Here is a problem I've been noodling with. If you are a decent programmer, how does your LLM help you solve this problem?
Given a cheminformatics fingerprint definition based on SMARTS substructure patterns, come up with a screening filter, likely using a decision tree, which uses intermediate feature tests to prune search space faster than simply testing each pattern one-by-one.
which could be improved by an element count test - count the number of fluorines, and only do the test if there are enough atoms in the molecule to fingerprint.

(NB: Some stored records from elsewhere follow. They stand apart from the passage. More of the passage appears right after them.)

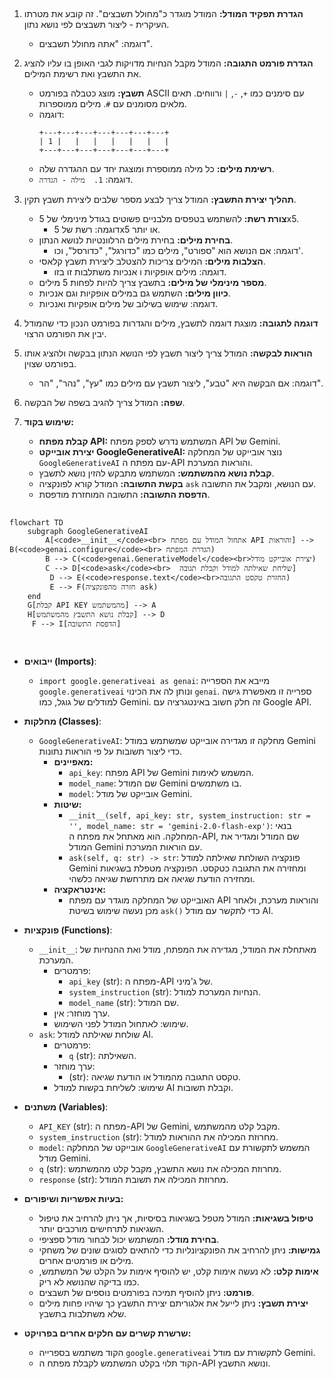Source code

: ## <algorithm>

1.  **הגדרת תפקיד המודל:** המודל מוגדר כ"מחולל תשבצים". זה קובע את מטרתו העיקרית - ליצור תשבצים לפי נושא נתון.
    *   דוגמה: "אתה מחולל תשבצים".

2.  **הגדרת פורמט התגובה:** המודל מקבל הנחיות מדויקות לגבי האופן בו עליו להציג את התשבץ ואת רשימת המילים.
    *   **תשבץ:** מוצג כטבלה בפורמט ASCII עם סימנים כמו `+`, `-`, `|` ורווחים. תאים מלאים מסומנים עם `#`. מילים ממוספרות.
    *   דוגמה:
        ```
        +---+---+---+---+---+---+---+
        | 1 |   |   |   |   |   |   |
        +---+---+---+---+---+---+---+
        ```
    *   **רשימת מילים:** כל מילה ממוספרת ומוצגת יחד עם ההגדרה שלה.
    *   דוגמה: `1.  מילה - הגדרה`.

3.  **תהליך יצירת התשבץ:** המודל צריך לבצע מספר שלבים ליצירת תשבץ תקין.
    *   **צורת רשת:** להשתמש בטפסים מלבניים פשוטים בגודל מינימלי של 5x5.
        *   דוגמה: רשת של 5x5 או יותר.
    *   **בחירת מילים:** בחירת מילים הרלוונטיות לנושא הנתון.
        *   דוגמה: אם הנושא הוא "ספורט", מילים כמו "כדורגל", "כדורסל", וכו'.
    *   **הצלבות מילים:** המילים צריכות להצטלב ליצירת תשבץ קלאסי.
        *   דוגמה: מילים אופקיות ו אנכיות משתלבות זו בזו.
    *   **מספר מינימלי של מילים:** בתשבץ צריך להיות לפחות 5 מילים.
    *   **כיוון מילים:** השתמש גם במילים אופקיות וגם אנכיות.
    *   דוגמה: שימוש בשילוב של מילים אופקיות ואנכיות.

4.  **דוגמה לתגובה:** מוצגת דוגמה לתשבץ, מילים והגדרות בפורמט הנכון כדי שהמודל יבין את הפורמט הרצוי.

5.  **הוראות לבקשה:** המודל צריך ליצור תשבץ לפי הנושא הנתון בבקשה ולהציג אותו בפורמט שצוין.
    *   דוגמה: אם הבקשה היא "טבע", ליצור תשבץ עם מילים כמו "עץ", "נהר", "הר".

6.  **שפה:** המודל צריך להגיב בשפה של הבקשה.

7.  **שימוש בקוד:**
    *   **קבלת מפתח API:** המשתמש נדרש לספק מפתח API של Gemini.
    *   **יצירת אובייקט GoogleGenerativeAI:** נוצר אובייקט של המחלקה `GoogleGenerativeAI` עם מפתח ה-API והוראות המערכת.
    *   **קבלת נושא מהמשתמש:** המשתמש מתבקש להזין נושא לתשבץ.
    *   **בקשת התשובה:** המודל קורא לפונקציה `ask` עם הנושא, ומקבל את התשובה.
    *   **הדפסת התשובה:** התשובה המוחזרת מודפסת.

## <mermaid>

```mermaid
flowchart TD
    subgraph GoogleGenerativeAI
        A[<code>__init__</code><br> אתחול המודל עם מפתח API והוראות] --> B(<code>genai.configure</code><br> הגדרת המפתח)
        B --> C(<code>genai.GenerativeModel</code><br>יצירת אובייקט מודל)
        C --> D[<code>ask</code><br>  שליחת שאילתה למודל וקבלת תגובה]
         D --> E(<code>response.text</code><br>החזרת טקסט התגובה)
         E --> F(חזרה מהפונקציה ask)
    end
    G[קבלת API KEY מהמשתמש] --> A
    H[קבלת נושא התשבץ מהמשתמש] --> D
     F --> I[הדפסת התשובה]
    
```

## <explanation>

*   **ייבואים (Imports)**:
    *   `import google.generativeai as genai`: מייבא את הספרייה `google.generativeai` ונותן לה את הכינוי `genai`. ספרייה זו מאפשרת גישה למודלים של גוגל, כמו Gemini. זה חלק חשוב באינטגרציה עם Google API.

*   **מחלקות (Classes)**:
    *   `GoogleGenerativeAI`: מחלקה זו מגדירה אובייקט שמשתמש במודל Gemini כדי ליצור תשובות על פי הוראות נתונות.
        *   **מאפיינים:**
            *   `api_key`: מפתח API של Gemini המשמש לאימות.
            *   `model_name`: שם המודל Gemini בו משתמשים.
            *   `model`: אובייקט של מודל Gemini.
        *   **שיטות:**
            *   `__init__(self, api_key: str, system_instruction: str = '', model_name: str = 'gemini-2.0-flash-exp')`: בנאי המחלקה. הוא מאתחל את מפתח ה-API, שם המודל ומגדיר את המודל Gemini עם הוראות המערכת.
            *   `ask(self, q: str) -> str`: פונקציה השולחת שאילתה למודל Gemini ומחזירה את התגובה כטקסט. הפונקציה מטפלת בשגיאות ומחזירה הודעת שגיאה אם מתרחשת שגיאה כלשהי.
        *   **אינטראקציה:**
            *   האובייקט של המחלקה מוגדר עם מפתח API והוראות מערכת, ולאחר מכן נעשה שימוש בשיטת `ask()` כדי לתקשר עם מודל AI.

*   **פונקציות (Functions)**:
    *   `__init__`: מאתחלת את המודל, מגדירה את המפתח, מודל ואת ההנחיות של המערכת.
        *   פרמטרים:
            *   `api_key` (str): מפתח ה-API של ג'מיני.
            *   `system_instruction` (str): הנחיות המערכת למודל.
            *   `model_name` (str): שם המודל.
        *   ערך מוחזר: אין.
        *   שימוש: לאתחול המודל לפני השימוש.
    *   `ask`: שולחת שאילתה למודל AI.
        *   פרמטרים:
            *   `q` (str): השאילתה.
        *   ערך מוחזר:
            *   (str): טקסט התגובה מהמודל או הודעת שגיאה.
        *   שימוש: לשליחת בקשות למודל AI וקבלת תשובות.

*   **משתנים (Variables)**:
    *   `API_KEY` (str): מפתח ה-API של Gemini, מקבל קלט מהמשתמש.
    *   `system_instruction` (str): מחרוזת המכילה את ההוראות למודל.
    *   `model`: אובייקט של המחלקה `GoogleGenerativeAI` המשמש לתקשורת עם מודל Gemini.
    *   `q` (str): מחרוזת המכילה את נושא התשבץ, מקבל קלט מהמשתמש.
    *    `response` (str): מחרוזת המכילה את תשובת המודל.

*   **בעיות אפשריות ושיפורים:**
    *   **טיפול בשגיאות:** המודל מטפל בשגיאות בסיסיות, אך ניתן להרחיב את טיפול השגיאות לתרחישים מורכבים יותר.
    *   **בחירת מודל:** המשתמש יכול לבחור מודל ספציפי.
    *   **גמישות:** ניתן להרחיב את הפונקציונליות כדי להתאים לסוגים שונים של משחקי מילים או פורמטים אחרים.
    *   **אימות קלט:** לא נעשה אימות קלט, יש להוסיף אימות על הקלט של המשתמש, כמו בדיקה שהנושא לא ריק.
    *   **פורמט:** ניתן להוסיף תמיכה בפורמטים נוספים של תשבצים.
    *   **יצירת תשבץ:** ניתן לייעל את אלגוריתם יצירת התשבץ כך שיהיו פחות מילים שלא משתלבות בתשבץ.
*   **שרשרת קשרים עם חלקים אחרים בפרויקט:**
    *   הקוד משתמש בספרייה `google.generativeai` לתקשורת עם מודל Gemini.
    *   הקוד תלוי בקלט המשתמש לקבלת מפתח ה-API ונושא התשבץ.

So one stage might be to construct a list of element counts;
ele_counts = [0]*200
seen = set()
for atom in mol.GetAtoms():
ele_counts[eleno:=atom.GetAtomicNum()] += 1
seen.add(eleno)
then have a lookup table for each element, based on the patterns which have at least that count of the given element type;
ele_patterns = [
# max known count, list of set of matching patterns
(0, [set()]), # element 0
(0, [set()]), # hydrogen
..
(20, [{all patterns which contain no carbon},
{all patterns which require at most 1 carbon}, ...
{all patterns which require at most 19 carbons}],
(10, [{all patterns which contain no fluorine}, ..

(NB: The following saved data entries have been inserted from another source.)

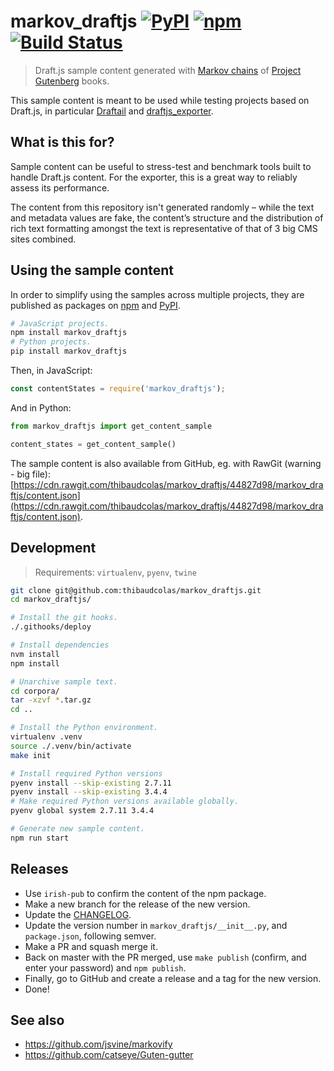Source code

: # markov_draftjs [![PyPI](https://img.shields.io/pypi/v/markov_draftjs.svg)](https://pypi.python.org/pypi/markov_draftjs) [![npm](https://img.shields.io/npm/v/markov_draftjs.svg?style=flat-square)](https://www.npmjs.com/package/markov_draftjs) [![Build Status](https://travis-ci.org/thibaudcolas/markov_draftjs.svg?branch=master)](https://travis-ci.org/thibaudcolas/markov_draftjs)

> Draft.js sample content generated with [Markov chains](https://en.wikipedia.org/wiki/Markov_chain) of [Project Gutenberg](https://www.gutenberg.org/) books.

This sample content is meant to be used while testing projects based on Draft.js, in particular [Draftail](https://www.draftail.org/) and [draftjs_exporter](https://github.com/springload/draftjs_exporter).

## What is this for?

Sample content can be useful to stress-test and benchmark tools built to handle Draft.js content. For the exporter, this is a great way to reliably assess its performance.

The content from this repository isn't generated randomly – while the text and metadata values are fake, the content’s structure and the distribution of rich text formatting amongst the text is representative of that of 3 big CMS sites combined.

## Using the sample content

In order to simplify using the samples across multiple projects, they are published as packages on [npm](https://www.npmjs.com/package/markov_draftjs) and [PyPI](https://pypi.python.org/pypi/markov_draftjs).

```sh
# JavaScript projects.
npm install markov_draftjs
# Python projects.
pip install markov_draftjs
```

Then, in JavaScript:

```js
const contentStates = require('markov_draftjs');
```

And in Python:

```py
from markov_draftjs import get_content_sample

content_states = get_content_sample()
```

The sample content is also available from GitHub, eg. with RawGit (warning - big file): [https://cdn.rawgit.com/thibaudcolas/markov_draftjs/44827d98/markov_draftjs/content.json](https://cdn.rawgit.com/thibaudcolas/markov_draftjs/44827d98/markov_draftjs/content.json).

## Development

> Requirements: `virtualenv`, `pyenv`, `twine`

```sh
git clone git@github.com:thibaudcolas/markov_draftjs.git
cd markov_draftjs/

# Install the git hooks.
./.githooks/deploy

# Install dependencies
nvm install
npm install

# Unarchive sample text.
cd corpora/
tar -xzvf *.tar.gz
cd ..

# Install the Python environment.
virtualenv .venv
source ./.venv/bin/activate
make init

# Install required Python versions
pyenv install --skip-existing 2.7.11
pyenv install --skip-existing 3.4.4
# Make required Python versions available globally.
pyenv global system 2.7.11 3.4.4

# Generate new sample content.
npm run start
```

## Releases

- Use `irish-pub` to confirm the content of the npm package.
- Make a new branch for the release of the new version.
- Update the [CHANGELOG](CHANGELOG.md).
- Update the version number in `markov_draftjs/__init__.py`, and `package.json`, following semver.
- Make a PR and squash merge it.
- Back on master with the PR merged, use `make publish` (confirm, and enter your password) and `npm publish`.
- Finally, go to GitHub and create a release and a tag for the new version.
- Done!

## See also

- https://github.com/jsvine/markovify
- https://github.com/catseye/Guten-gutter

{all patterns which contain at most 9 fluorines}],
...]
However, this is not sophisticated enough to identify which other tests, like the "CC(=NNC=O)C" example I gave before, or "S(=O)(=O)", which might be good tests at a higher level than the element.
And clearly if there isn't a sulphur, aren't two oxygens, and aren't two double bonds then there's no need to test "S(=O)(=O)", suggesting a tree structure would be useful.
LLMs are pretty good at giving you what you ask for. Not so good at telling you that you're asking for the wrong thing.